John Vasilakakos took a long time to come to terms with Australia.
In Greece I was derided as ‘the Australian.’ They had no respect, nor do they, for Australian Greek writers. I think I am one of the very few Greek Australian writers writing in Greek to be published in Greece.
– John Vasilakakos –
The trauma of migration was also weighed down by inexorable depression, something more than just nostalgia, or that virtually untranslatable word that only Greek Diaspora can understand, “xenitia”.
Arriving in Australia from Greece in 1965, at an awkward teenage of 14 with his parents, caused him unfathomable sadness and dislocation.
“My father could see no future for us in Greece, it was a difficult period for Greece politically and socially…” he stops mid – sentence to choke back that sadness, “…it was a traumatic experience for me, I have only recently recovered from that experience. I came to terms with the fact that I am a child of the Diaspora.”
Conversely, he openly acknowledges, “I am deeply grateful to Australia, even though I never wanted to leave Greece and the process (of departure) wounded me, (yet) it is here that I found my path.”
More than a mere path, Vasilakakos became an accomplished writer, playwright and literary translator.
He recently completed the translation into Greek of Patrick White’s 1980 autobiography Flaws in the Glass and penned a best selling biography on one of Greece’s earliest openly gay writers, the late Costas Tachtsis.
Costas Tachtsis great novel The Third Wedding won international acclaim, depicting the harsh realities of life experienced by Greece’s lower classes before, during, and after World War II.
Tachtsis was found naked, fatally strangled in his home in 1988. Vasilakakos’ Greek languageTachtsis biography will soon be available in English.
Vasilakakos is aware of Tachtsis’ impact on the sexual and literary discourse of modern Greece, particularly at a time when being openly gay in a right wing Greece was dangerous, “He is an extraordinary writer” says Vasilakakos of Tachtsis, “he was in prison as a transvestite in the 1960s, he was a male prostitute and yet also became one the greatest post – war Greek writers.”
Vasilikakos’ biography of Tachtsis is now being touted as one of the best ever written illuminations of an artist’s life, work and times.
The biographer has been invited to launch his eagerly-anticipated opus in Thessaloniki’s International Book Fair and at the auspicious Frankfurt’s International Book Fair.
Vasilikakos shares something with the subject of the biography; he knows the feeling of being on the outside, “I remember after nine years in Australia in my 20s, I said to my parents ‘If I don’t go back to Greece, I will kill myself, so in 1974 my poor parents sold eveything and we went back to Greece.”

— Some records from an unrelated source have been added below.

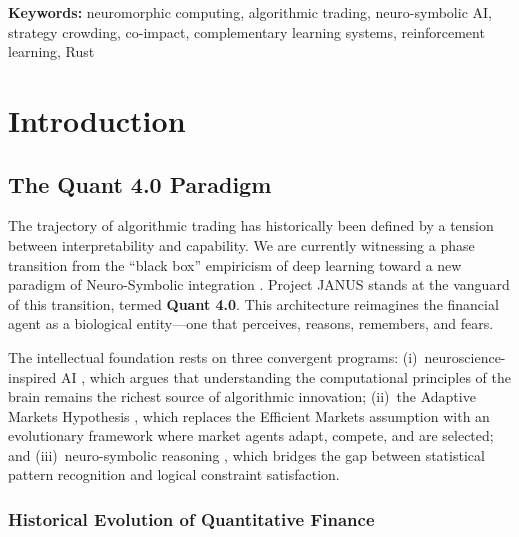 \documentclass[12pt, a4paper]{article}
\begin{document}
\vspace{0.5cm}
\noindent\textbf{Keywords:} neuromorphic computing, algorithmic trading, neuro-symbolic AI, strategy crowding, co-impact, complementary learning systems, reinforcement learning, Rust

\newpage
\tableofcontents
\newpage

\section{Introduction}
\label{sec:introduction}

\subsection{The Quant 4.0 Paradigm}
\label{sec:quant4}

The trajectory of algorithmic trading has historically been defined by a tension between interpretability and capability.
We are currently witnessing a phase transition from the ``black box'' empiricism of deep learning \citep{lecun2015deep} toward a new paradigm of Neuro-Symbolic integration \citep{marra2024neurosymbolic, garcez2023neurosymbolic}.
Project JANUS stands at the vanguard of this transition, termed \textbf{Quant 4.0}.
This architecture reimagines the financial agent as a biological entity---one that perceives, reasons, remembers, and fears.

The intellectual foundation rests on three convergent programs:
(i)~neuroscience-inspired AI \citep{hassabis2017neuroscience}, which argues that understanding the computational principles of the brain remains the richest source of algorithmic innovation;
(ii)~the Adaptive Markets Hypothesis \citep{lo2004adaptive, lo2017adaptive}, which replaces the Efficient Markets assumption with an evolutionary framework where market agents adapt, compete, and are selected; and
(iii)~neuro-symbolic reasoning \citep{garcez2023neurosymbolic, badreddine2022logic}, which bridges the gap between statistical pattern recognition and logical constraint satisfaction.

\subsubsection*{Historical Evolution of Quantitative Finance}
\end{document}
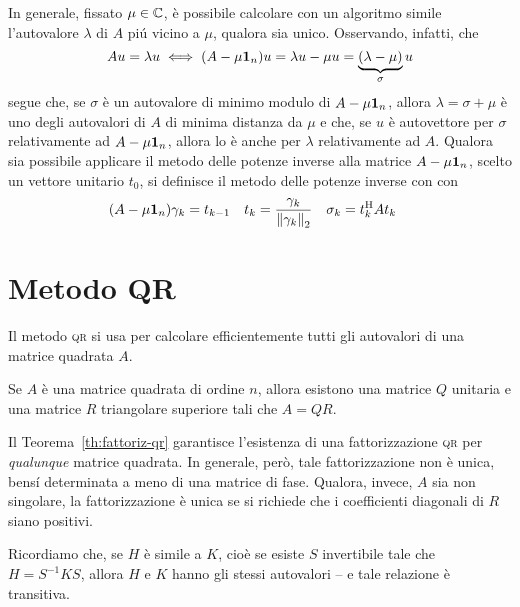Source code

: 	In generale, fissato \(\mu \in \mathbb{C}\), è possibile calcolare con un algoritmo simile l'autovalore \(\lambda\) di \(A\) piú vicino a \(\mu\), qualora sia unico. Osservando, infatti, che
	\begin{equation*}
		A u = \lambda u \iff (A - \mu \mathbf{1}_n) u = \lambda u - \mu u = \underbrace{(\lambda - \mu)}_{\sigma} u
	\end{equation*}
	segue che, se \(\sigma\) è un autovalore di minimo modulo di \(A - \mu \mathbf{1}_n\), allora \(\lambda = \sigma + \mu\) è uno degli autovalori di \(A\) di minima distanza da \(\mu\) e che, se \(u\) è autovettore per \(\sigma\) relativamente ad \(A - \mu \mathbf{1}_n\), allora lo è anche per \(\lambda\) relativamente ad \(A\). Qualora sia possibile applicare il metodo delle potenze inverse alla matrice \(A - \mu \mathbf{1}_n\), scelto un vettore unitario \(t_0\), si definisce il metodo delle potenze inverse con  con
	\begin{align}
		(A - \mu \mathbf{1}_n) \gamma_k &= t_{k - 1} &
		t_k &= \frac{\gamma_k}{\norm{\gamma_k}_2} &
		\sigma_k &= t_k^\mathrm{H}\relax A t_k
	\end{align}

\section[Metodo \textsc{qr}]{Metodo QR}
	
	\noindent Il metodo \textsc{qr} si usa per calcolare efficientemente tutti gli autovalori di una matrice quadrata \(A\).
	
	\begin{teorema}\label{th:fattoriz-qr}
		Se \(A\) è una matrice quadrata di ordine \(n\), allora esistono una matrice \(Q\) unitaria e una matrice \(R\) triangolare superiore tali che \(A = Q R\).
	\end{teorema}
	
	Il Teorema~\ref{th:fattoriz-qr} garantisce l'esistenza di una fattorizzazione \textsc{qr} per \emph{qualunque} matrice quadrata. In generale, però, tale fattorizzazione non è unica, bensí determinata a meno di una matrice di fase. Qualora, invece, \(A\) sia non singolare, la fattorizzazione è unica se si richiede che i coefficienti diagonali di \(R\) siano positivi.
	
	Ricordiamo che, se \(H\) è simile a \(K\), cioè se esiste \(S\) invertibile tale che \(H = S^{-1} K S\), allora \(H\) e \(K\) hanno gli stessi autovalori -- e tale relazione è transitiva.
	
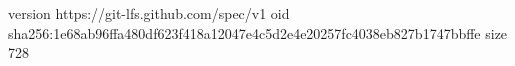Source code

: version https://git-lfs.github.com/spec/v1
oid sha256:1e68ab96ffa480df623f418a12047e4c5d2e4e20257fc4038eb827b1747bbffe
size 728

In the same year, his politically charged The shipwreck of the S.O.S. was noticed by a Greek publisher but as he says,
“The Junta was their publisher (and) said I should censor myself, but I refused.” Soon after the Junta fell, but Vasilakakos still the outsider, Australia now assisting him in the process of metamorphosing into his other self, embedding itself into his psyche.
“In Greece I was derided as ‘the Australian’…. they had no respect, nor do they, for Australian Greek writers. I think I am one of the very few Greek Australian writers writing in Greek to be published in Greece in Greece.”

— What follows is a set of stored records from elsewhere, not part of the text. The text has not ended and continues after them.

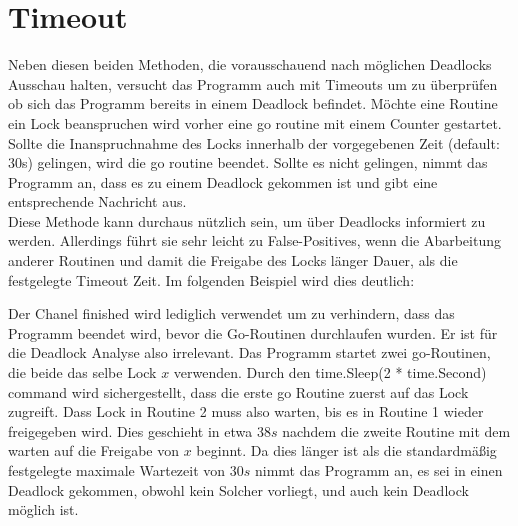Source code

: \section{Timeout}
Neben diesen beiden Methoden, die vorausschauend nach möglichen Deadlocks 
Ausschau halten, versucht das Programm auch mit Timeouts um zu überprüfen ob 
sich das Programm bereits in einem Deadlock befindet. Möchte eine Routine ein 
Lock beanspruchen wird vorher eine go routine mit einem Counter gestartet.
Sollte die Inanspruchnahme des Locks innerhalb der vorgegebenen Zeit 
(default: 30s) gelingen, wird die go routine beendet. Sollte es nicht gelingen,
nimmt das Programm an, dass es zu einem Deadlock 
gekommen ist und gibt eine entsprechende Nachricht aus.\\
Diese Methode kann
durchaus nützlich sein, um über Deadlocks informiert zu werden. Allerdings führt
sie sehr leicht zu False-Positives, wenn die Abarbeitung anderer Routinen und 
damit die Freigabe des Locks länger Dauer, als die festgelegte Timeout Zeit.
Im folgenden Beispiel wird dies deutlich:
\begin{figure}[H]
    
\end{figure}
Der Chanel finished wird lediglich verwendet um zu verhindern, dass das Programm 
beendet wird, bevor die Go-Routinen durchlaufen wurden. Er ist für die Deadlock
Analyse also irrelevant. Das Programm startet zwei go-Routinen, die beide das 
selbe Lock $x$ verwenden. Durch den time.Sleep(2 * time.Second) command wird 
sichergestellt, dass die erste go Routine zuerst auf das Lock zugreift. 
Dass Lock in Routine 2 muss also warten, bis es in Routine 1 wieder freigegeben
wird. Dies geschieht in etwa $38 s$ nachdem die zweite Routine mit dem warten 
auf die Freigabe von $x$ beginnt. Da dies länger ist als die standardmäßig
festgelegte maximale Wartezeit von $30 s$ nimmt das Programm an, es sei in einen 
Deadlock gekommen, obwohl kein Solcher vorliegt, und auch kein Deadlock möglich 
ist.

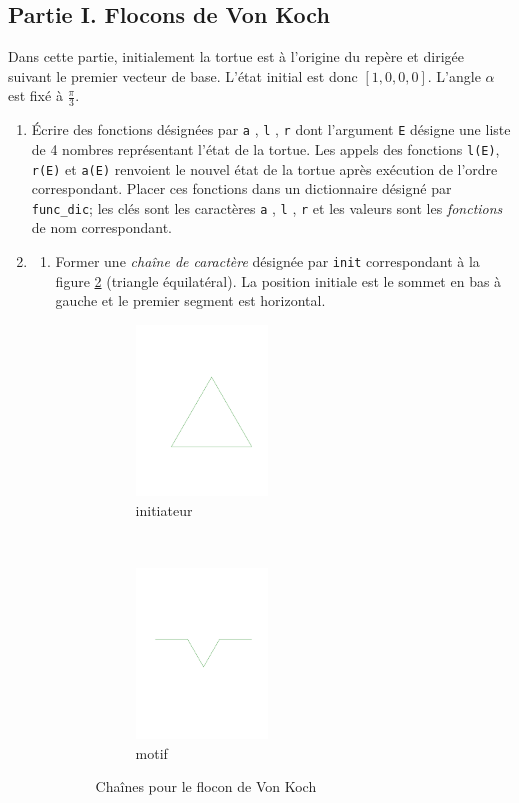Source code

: \subsection*{Partie I. Flocons de Von Koch}
Dans cette partie, initialement la tortue est à l'origine du repère et dirigée suivant le premier vecteur de base. L'état initial est donc $[1,0,0,0]$. L'angle $\alpha$ est fixé à $\frac{\pi}{3}$. 
\begin{enumerate}
\item
\'Ecrire des fonctions désignées par \verb|a| , \verb|l| , \verb|r| dont l'argument \verb|E| désigne une liste de 4 nombres représentant l'état de la tortue.\newline
Les appels des fonctions \verb|l(E)|, \verb|r(E)| et \verb|a(E)| renvoient le nouvel état de la tortue après exécution de l'ordre correspondant. Placer ces fonctions dans un dictionnaire désigné par \verb|func_dic|; les clés sont les caractères \verb|a| , \verb|l| , \verb|r| et les valeurs sont les \emph{fonctions} de nom correspondant. 

 \item \begin{enumerate}
\item Former une \emph{chaîne de caractère} désignée par \verb|init| correspondant à la figure \ref{fig:Ereecriture_2} (triangle équilatéral). La position initiale est le sommet en bas à gauche et le premier segment est horizontal.

\begin{figure}[ht]
 \centering
 \begin{subfigure}[b]{4cm}
   \includegraphics[width=3.5cm]{Ereecriture_2_fig.pdf}
   \caption{initiateur}  
 \end{subfigure} ~
 \begin{subfigure}[b]{4cm}
   \includegraphics[width=3.5cm]{Ereecriture_3_fig.pdf}
   \caption{motif}\label{fig:Ereecriture_3} 
  \end{subfigure}
  \caption{Chaînes pour le flocon de Von Koch} \label{fig:Ereecriture_2}
\end{figure}


\end{enumerate}
\end{enumerate}
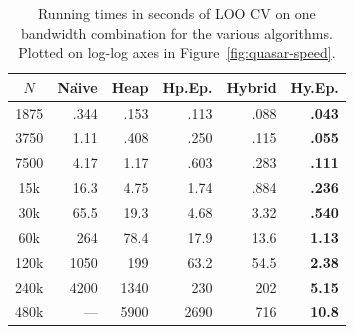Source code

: \documentclass[twoside,leqno,twocolumn]{article}
\begin{document}
\vspace{40pt}
\begin{table}[h]
  \begin{center}\footnotesize\begin{tabular}{|c|r|r|r|r|r|}
    \hline
    \hline
    $N$ & Na\"{\i}ve & Heap & Hp.Ep. & Hybrid & \bf Hy.Ep. \\
    \hline
    \hline
    1875 & .344 & .153 & .113 & .088 & \bf .043 \\
    3750 & 1.11 & .408 & .250 & .115 & \bf .055 \\
    7500 & 4.17 & 1.17 & .603 & .283 & \bf .111 \\
    15k  & 16.3 & 4.75 & 1.74 & .884 & \bf .236 \\
    30k  & 65.5 & 19.3 & 4.68 & 3.32 & \bf .540 \\
    60k  &  264 & 78.4 & 17.9 & 13.6 & \bf 1.13 \\
    120k & 1050 &  199 & 63.2 & 54.5 & \bf 2.38 \\
    240k & 4200 & 1340 &  230 &  202 & \bf 5.15 \\
    480k &  --- & 5900 & 2690 &  716 & \bf 10.8 \\
    \hline
    \hline
  \end{tabular}\end{center}
  \caption{\footnotesize Running times in seconds of LOO CV on one
    bandwidth combination for the various algorithms.  Plotted on
    log-log axes in Figure~\ref{fig:quasar-speed}.}
\end{table}

\newpage



\end{document}
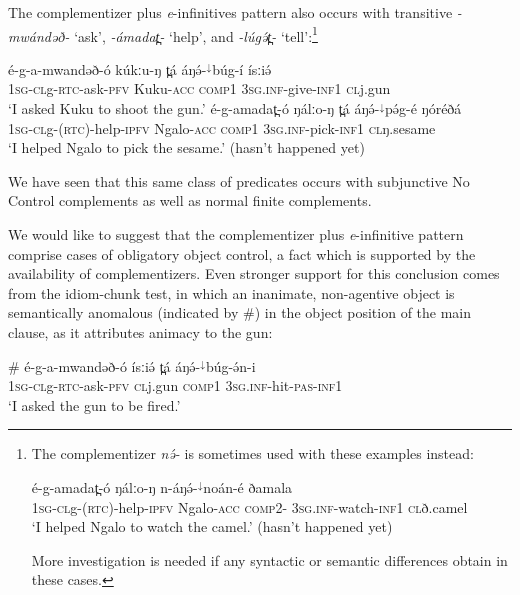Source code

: The complementizer plus \textit{e}-infinitives pattern also occurs with transitive \textit{-mwándəð-} `ask', \textit{-ámadat̪-} `help', and \textit{-lúgə́t̪-} `tell':\footnote{The complementizer \textit{nə́-} is sometimes used with these examples instead:

\ea \gll  é-g-amadat̪-ó ŋálːo-ŋ n-áŋə́-$^{↓}$noán-é ðamala	 \\
\textsc{1sg-cl}g-(\textsc{rtc})-help-\textsc{ipfv}  Ngalo-\textsc{acc} \textsc{comp2}- \textsc{3sg.inf}-watch-\textsc{inf1}   \textsc{cl}ð.camel\\
\glt ‘I helped Ngalo to watch the camel.’ (hasn’t happened yet) 
\z

More investigation is needed if any syntactic or semantic differences obtain in these cases.}

\ea
	\ea	\gll é-g-a-mwandəð-ó kúkːu-ŋ t̪á áŋə́-$^{↓}$búg-í ísːiə́   \\
\textsc{1sg-cl}g-\textsc{rtc}-ask-\textsc{pfv}  Kuku-\textsc{acc} \textsc{comp1}  \textsc{3sg.inf}-give-\textsc{inf1}  \textsc{cl}j.gun \\
		\glt ‘I asked Kuku to shoot the gun.’
	\ex  \gll   é-g-amadat̪-ó ŋálːo-ŋ t̪á áŋə́-$^{↓}$pə́g-é ŋóréðá	 \\
\textsc{1sg-cl}g-(\textsc{rtc})-help-\textsc{ipfv}  Ngalo-\textsc{acc} \textsc{comp1} \textsc{3sg.inf}-pick-\textsc{inf1}  \textsc{cl}ŋ.sesame\\
	\glt ‘I helped Ngalo to pick the sesame.’ (hasn’t happened yet) \label{help}
\z 
\z 

We have seen that this same class of predicates occurs with subjunctive No Control complements as well as normal finite complements.

We would like to suggest that the complementizer plus \textit{e}-infinitive pattern comprise cases of obligatory object control, a fact which is supported by the availability  of complementizers. Even stronger support for this conclusion comes from the idiom-chunk test, in which an inanimate, non-agentive object is semantically anomalous (indicated by #) in the object position of the main clause, as it attributes animacy to the gun:

\ea \gll \# é-g-a-mwandəð-ó ísːiə́ t̪á áŋə́-$^{↓}$búg-ə́n-i\\
\textsc{1sg-cl}g-\textsc{rtc}-ask-\textsc{pfv}  \textsc{cl}j.gun \textsc{comp1}  \textsc{3sg.inf}-hit-\textsc{pas}-\textsc{inf1}   \\
\glt ‘I asked the gun to be fired.’
\z 

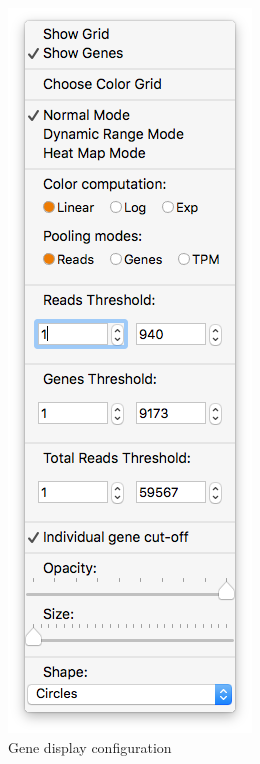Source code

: \documentclass[10pt,a4paper,titlepage]{book}
\begin{document}
\begin{figure}[h]
	\centering
	\includegraphics[scale=0.5]{./Pictures/menu_1}
	\caption{Gene display configuration}
	\label{fig:gene_display_config}
\end{figure}
\end{document}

Vasilakakos’ books have now been translated into English, Italian and Mandarin, and some are now being translated into Arabic and Bulgarian.

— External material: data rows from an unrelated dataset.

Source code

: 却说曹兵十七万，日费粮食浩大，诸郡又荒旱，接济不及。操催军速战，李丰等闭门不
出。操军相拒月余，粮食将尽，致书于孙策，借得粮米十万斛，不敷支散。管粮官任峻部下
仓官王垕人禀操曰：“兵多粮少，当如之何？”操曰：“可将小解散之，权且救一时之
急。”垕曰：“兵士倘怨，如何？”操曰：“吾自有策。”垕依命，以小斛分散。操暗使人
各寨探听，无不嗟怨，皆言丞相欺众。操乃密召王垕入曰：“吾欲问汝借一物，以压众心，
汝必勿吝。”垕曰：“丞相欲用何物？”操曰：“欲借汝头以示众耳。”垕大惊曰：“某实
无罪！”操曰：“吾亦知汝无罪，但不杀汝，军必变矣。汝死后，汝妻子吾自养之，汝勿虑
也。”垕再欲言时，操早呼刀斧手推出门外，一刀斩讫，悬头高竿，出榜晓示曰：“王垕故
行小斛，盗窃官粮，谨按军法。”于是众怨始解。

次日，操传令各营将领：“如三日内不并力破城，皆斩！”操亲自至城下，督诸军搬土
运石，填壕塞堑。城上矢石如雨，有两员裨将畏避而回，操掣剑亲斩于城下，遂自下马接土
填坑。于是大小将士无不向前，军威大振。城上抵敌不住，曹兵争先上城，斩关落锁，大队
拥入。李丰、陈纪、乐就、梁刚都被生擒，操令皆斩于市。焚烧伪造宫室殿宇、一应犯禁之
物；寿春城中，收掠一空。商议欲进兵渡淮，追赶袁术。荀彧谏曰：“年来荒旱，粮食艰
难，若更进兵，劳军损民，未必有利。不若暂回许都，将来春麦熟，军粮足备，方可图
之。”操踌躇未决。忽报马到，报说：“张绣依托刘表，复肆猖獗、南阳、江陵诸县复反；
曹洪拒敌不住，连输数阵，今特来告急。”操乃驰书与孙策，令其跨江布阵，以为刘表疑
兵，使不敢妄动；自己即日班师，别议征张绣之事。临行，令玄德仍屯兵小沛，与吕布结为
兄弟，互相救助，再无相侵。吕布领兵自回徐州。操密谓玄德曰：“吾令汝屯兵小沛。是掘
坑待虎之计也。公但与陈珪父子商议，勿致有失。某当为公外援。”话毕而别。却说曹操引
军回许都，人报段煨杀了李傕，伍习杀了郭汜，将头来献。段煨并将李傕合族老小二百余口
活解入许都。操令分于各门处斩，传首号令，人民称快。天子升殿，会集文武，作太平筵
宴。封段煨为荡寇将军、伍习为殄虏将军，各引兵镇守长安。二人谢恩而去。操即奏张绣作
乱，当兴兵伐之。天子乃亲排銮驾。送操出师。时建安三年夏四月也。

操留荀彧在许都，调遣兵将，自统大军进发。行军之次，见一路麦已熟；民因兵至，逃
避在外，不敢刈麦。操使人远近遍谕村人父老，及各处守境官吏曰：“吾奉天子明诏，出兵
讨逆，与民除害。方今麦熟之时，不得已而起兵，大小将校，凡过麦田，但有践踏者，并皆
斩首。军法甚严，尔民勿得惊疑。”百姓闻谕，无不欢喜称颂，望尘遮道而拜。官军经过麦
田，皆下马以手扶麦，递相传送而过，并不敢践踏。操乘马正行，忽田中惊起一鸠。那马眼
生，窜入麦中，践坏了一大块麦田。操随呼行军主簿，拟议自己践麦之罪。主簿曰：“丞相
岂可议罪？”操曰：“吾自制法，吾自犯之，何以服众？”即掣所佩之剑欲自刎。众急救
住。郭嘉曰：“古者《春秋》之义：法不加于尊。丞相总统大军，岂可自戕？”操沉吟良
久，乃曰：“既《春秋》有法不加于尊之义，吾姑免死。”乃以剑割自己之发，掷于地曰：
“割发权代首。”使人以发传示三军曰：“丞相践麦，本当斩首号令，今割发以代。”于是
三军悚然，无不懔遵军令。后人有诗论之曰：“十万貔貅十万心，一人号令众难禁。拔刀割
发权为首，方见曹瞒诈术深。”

He is by his own admission, “one of the few lucky writers to have received support from the Australia Council for the Arts to write in Greek, I can never write in English I just can’t express myself the same way – writing comes from the soul.”
His best known works like The Set Up, about the scandalous way the Greek community were accused as ‘welfare cheats’ by the Federal Police in the 1970s or his play The Identity, are now part of the secondary schools’ curriculum in Australia and Greece. Indeed, postgraduate students are conducting master degrees and doctorates on them.
For all the memories and the sadness endured of belonging to the Greek Diaspora, John Vasilakakos has to admit, “If I never landed here I may not have become who I am now, I owe much to Australia even though my relationship to this land was always problematic.”